(Exercise data begins)

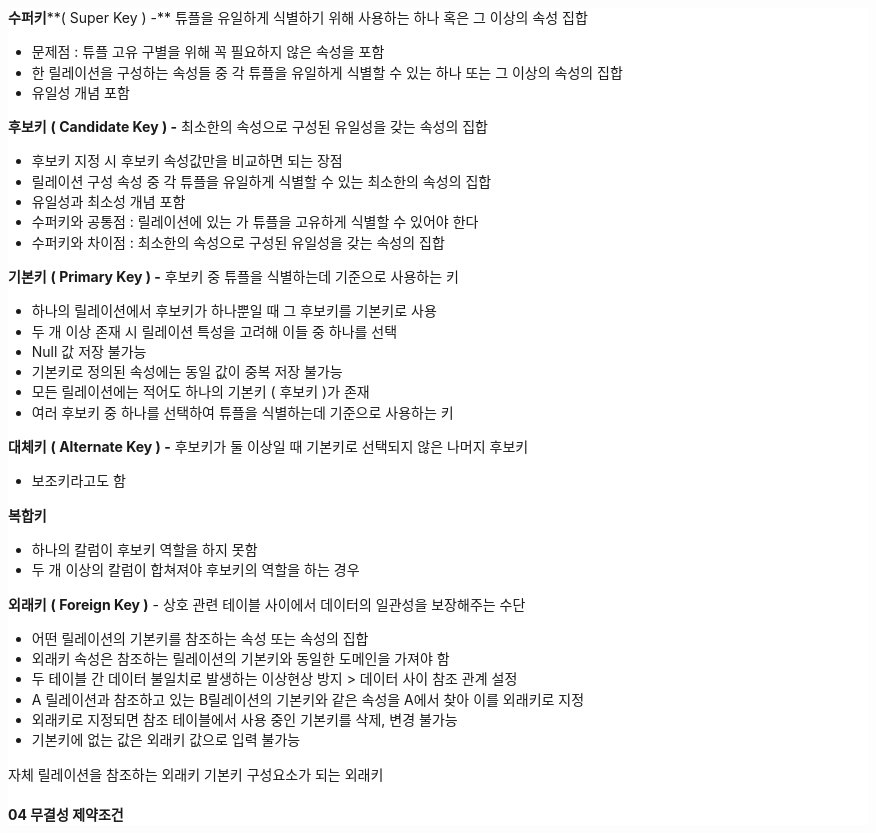 

**수퍼키****( Super Key ) -** 튜플을 유일하게 식별하기 위해 사용하는 하나 혹은 그 이상의 속성 집합

- 문제점 : 튜플 고유 구별을 위해 꼭 필요하지 않은 속성을 포함
- 한 릴레이션을 구성하는 속성들 중 각 튜플을 유일하게 식별할 수 있는 하나 또는 그 이상의 속성의 집합
- 유일성 개념 포함



**후보키** **( Candidate Key ) -** 최소한의 속성으로 구성된 유일성을 갖는 속성의 집합

- 후보키 지정 시 후보키 속성값만을 비교하면 되는 장점 
- 릴레이션 구성 속성 중 각 튜플을 유일하게 식별할 수 있는 최소한의 속성의 집합
- 유일성과 최소성 개념 포함
- 수퍼키와 공통점 : 릴레이션에 있는 가 튜플을 고유하게 식별할 수 있어야 한다
- 수퍼키와 차이점 : 최소한의 속성으로 구성된 유일성을 갖는 속성의 집합







**기본키** **( Primary Key ) -** 후보키 중 튜플을 식별하는데 기준으로 사용하는 키 

- 하나의 릴레이션에서 후보키가 하나뿐일 때 그 후보키를 기본키로 사용
- 두 개 이상 존재 시 릴레이션 특성을 고려해 이들 중 하나를 선택
- Null 값 저장 불가능
- 기본키로 정의된 속성에는 동일 값이 중복 저장 불가능
- 모든 릴레이션에는 적어도 하나의 기본키 ( 후보키 )가 존재
- 여러 후보키 중 하나를 선택하여 튜플을 식별하는데 기준으로 사용하는 키



**대체키** **( Alternate Key ) -** 후보키가 둘 이상일 때 기본키로 선택되지 않은 나머지 후보키 

- 보조키라고도 함





**복합키**

- 하나의 칼럼이 후보키 역할을 하지 못함
- 두 개 이상의 칼럼이 합쳐져야 후보키의 역할을 하는 경우



**외래키** **( Foreign Key )** - 상호 관련 테이블 사이에서 데이터의 일관성을 보장해주는 수단

- 어떤 릴레이션의 기본키를 참조하는 속성 또는 속성의 집합
- 외래키 속성은 참조하는 릴레이션의 기본키와 동일한 도메인을 가져야 함
- 두 테이블 간 데이터 불일치로 발생하는 이상현상 방지 > 데이터 사이 참조 관계 설정
- A 릴레이션과 참조하고 있는 B릴레이션의 기본키와 같은 속성을 A에서 찾아 이를 외래키로 지정
- 외래키로 지정되면 참조 테이블에서 사용 중인 기본키를 삭제, 변경 불가능
- 기본키에 없는 값은 외래키 값으로 입력 불가능



자체 릴레이션을 참조하는 외래키             기본키 구성요소가 되는 외래키  

 



#### 04 무결성 제약조건
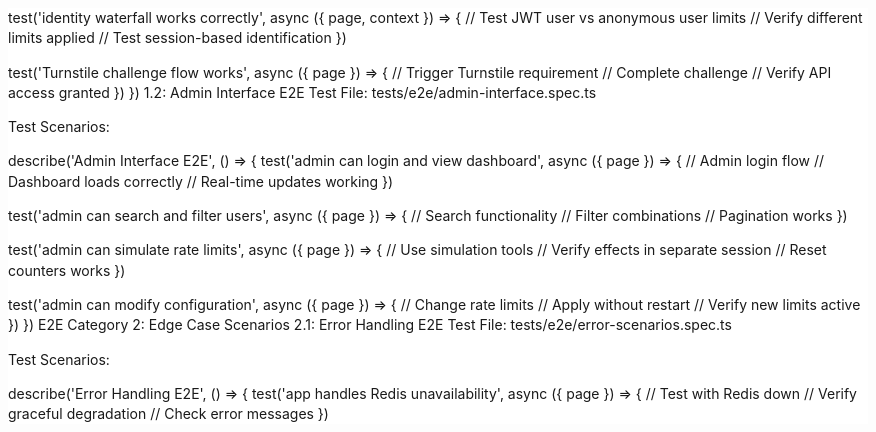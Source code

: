   test('identity waterfall works correctly', async ({ page, context }) => {
    // Test JWT user vs anonymous user limits
    // Verify different limits applied
    // Test session-based identification
  })

  test('Turnstile challenge flow works', async ({ page }) => {
    // Trigger Turnstile requirement
    // Complete challenge
    // Verify API access granted
  })
})
1.2: Admin Interface E2E
Test File: tests/e2e/admin-interface.spec.ts

Test Scenarios:

describe('Admin Interface E2E', () => {
  test('admin can login and view dashboard', async ({ page }) => {
    // Admin login flow
    // Dashboard loads correctly
    // Real-time updates working
  })

  test('admin can search and filter users', async ({ page }) => {
    // Search functionality
    // Filter combinations
    // Pagination works
  })

  test('admin can simulate rate limits', async ({ page }) => {
    // Use simulation tools
    // Verify effects in separate session
    // Reset counters works
  })

  test('admin can modify configuration', async ({ page }) => {
    // Change rate limits
    // Apply without restart
    // Verify new limits active
  })
})
E2E Category 2: Edge Case Scenarios
2.1: Error Handling E2E
Test File: tests/e2e/error-scenarios.spec.ts

Test Scenarios:

describe('Error Handling E2E', () => {
  test('app handles Redis unavailability', async ({ page }) => {
    // Test with Redis down
    // Verify graceful degradation
    // Check error messages
  })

(Exercise data ends)

▶ Work request:
Please copy out each line of the data in which the word "File" occurs.

▶ Task output:
Test File: tests/e2e/admin-interface.spec.ts
Test File: tests/e2e/error-scenarios.spec.ts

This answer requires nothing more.